The eagle has landed … or is dead in the backyard

So, a couple of nights ago, a little after 4 a.m., Vaught woke up. This is pretty rare so I assumed illness, nightmare, a tiny Jake or one of his Neverland Pirate sidekicks painfully poking into his fleshy little knee, something. He didn’t seem too bothered though – just awake. I didn’t think much about it until he really and truly woke up for the day and started telling me, in confusing detail, about the eagle that landed on his bed and eventually came to rest on my shoulder. Now, I know it was 4 a.m., and I was a little groggy, but I think I would remember if a large bird of prey was anywhere on my person.

His story sounded a little like something like this. Which makes sense to me. I am a PR person. This just sounds like a crisis communications meeting to me. We’ve come up with far crazier scenarios and have written press statements for them. Anyway, I did my best to reassure him that I am pretty sure none of that ever happened, but here’s where my logic was woefully flawed – I was trying to reason with a two-year old. Reason with a two-year old. Still, it seemed like a fantastic story he was enjoying telling so I wasn’t concerned. Until that night at bedtime, which is typically full of snuggly reading and rocking, was suddenly an all out battle against the tainted bird bed. He insisted an eagle was IN HIS BED, and he was not, repeat, NOT going to get in that bed. He basically told me to sell my crazy somewhere else because there was clearly a terrifying taloned fowl in his crib and that I was blind not to see.

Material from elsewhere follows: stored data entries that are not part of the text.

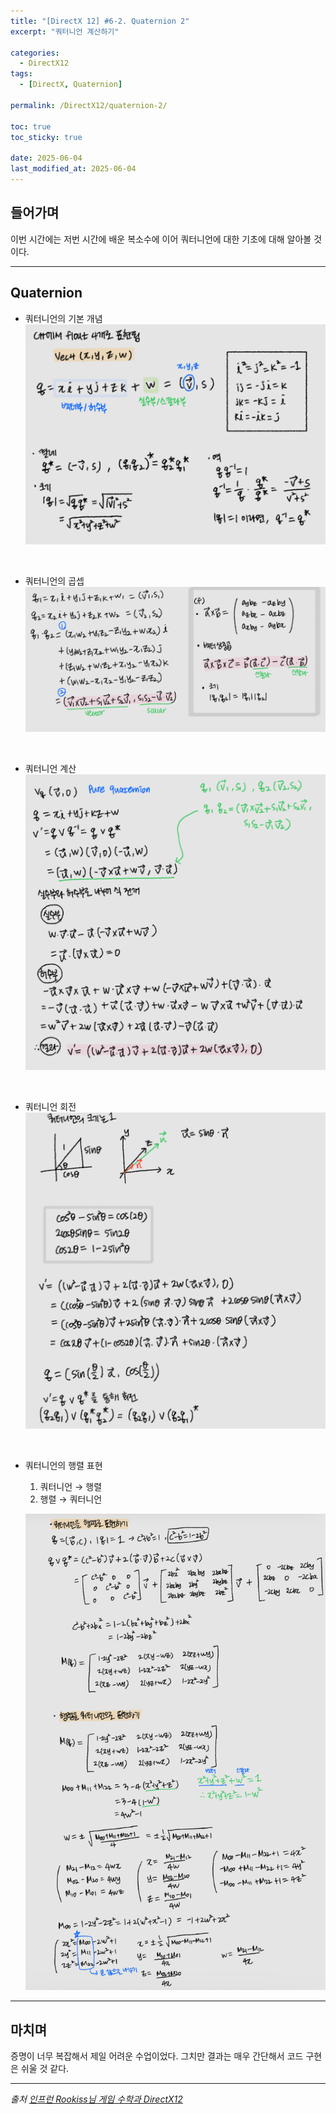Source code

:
 ```yaml
---
title: "[DirectX 12] #6-2. Quaternion 2"
excerpt: "쿼터니언 계산하기"

categories:
  - DirectX12
tags:
  - [DirectX, Quaternion]

permalink: /DirectX12/quaternion-2/

toc: true
toc_sticky: true

date: 2025-06-04
last_modified_at: 2025-06-04
---
```


## 들어가며

이번 시간에는 저번 시간에 배운 복소수에 이어 쿼터니언에 대한 기초에 대해 알아볼 것이다.

---

## Quaternion

- 쿼터니언의 기본 개념
  ![QuaternionBasic](/assets/images/post_img/directx/QuaternionBasic.jpg)

&nbsp;

- 쿼터니언의 곱셉
  ![QuaternionMultiply](/assets/images/post_img/directx/QuaternionMultiply.jpg)

  &nbsp;

- 쿼터니언 계산
  ![QuaternionCalculate](/assets/images/post_img/directx/QuaternionCalculate.jpg)

&nbsp;

- 쿼터니언 회전
  ![QuaterniobRoation](/assets/images/post_img/directx/QuaternionRotation.jpg)

&nbsp;

- 쿼터니언의 행렬 표현
  1. 쿼터니언 → 행렬
  2. 행렬 → 쿼터니언

  ![QuaternionMatrix](/assets/images/post_img/directx/QuaternionMatrix.jpg)

---

## 마치며

증명이 너무 복잡해서 제일 어려운 수업이었다. 그치만 결과는 매우 간단해서 코드 구현은 쉬울 것 같다.

---

*출처* 
*[인프런 Rookiss님 게임 수학과 DirectX12](https://www.inflearn.com/course/%EC%96%B8%EB%A6%AC%EC%96%BC-3d-mmorpg-2/dashboard)*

I determined that the best plan of action was to explain it was all a dream, there was no bird in his bed and hey, look at that, your pals Bullseye and Mickey are the only things in there. No eagles, not even a tiny little sparrow. He seemed to buy it for a few minutes but, for the next hour, he fought, he cried, he insisted he wasn’t getting anywhere near that crib so just give up the fight, mommy lady.

After several tries, I tagged Neil. He rocked, he reasoned, he took everything out of the bed to remove any doubt that an eagle could maybe be hiding under his pillow pet. Still, no dice. I was listening from the living room, trying to think of what we could do and trying to determine if this was true fear or clever two-year old manipulation. I decided that it was fear and was debating maybe going into his room to shoo the imaginary bird out of the real window, mentally weighing the psychological ramifications of that decision. Would shooing the eagle out make him think there actually was an eagle? Would he think another eagle could get in? I even briefly considered pretending I was stomping the bird like I would a bug, but I couldn’t bring myself to really consider birdicide as an option. It’s an eagle. An endangered animal. And, I mean, America. It was about that time that I heard Neil say, “There’s no eagle, buddy. Daddy took care of it for you. I took it out back and shot it.” Vaught’s response? “Okay. Night night, Daddy.” And he  peacefully drifted off to a birdless slumber. I, however, am considering talking to a professional about my inner conflict about ridding my home of imaginary animals.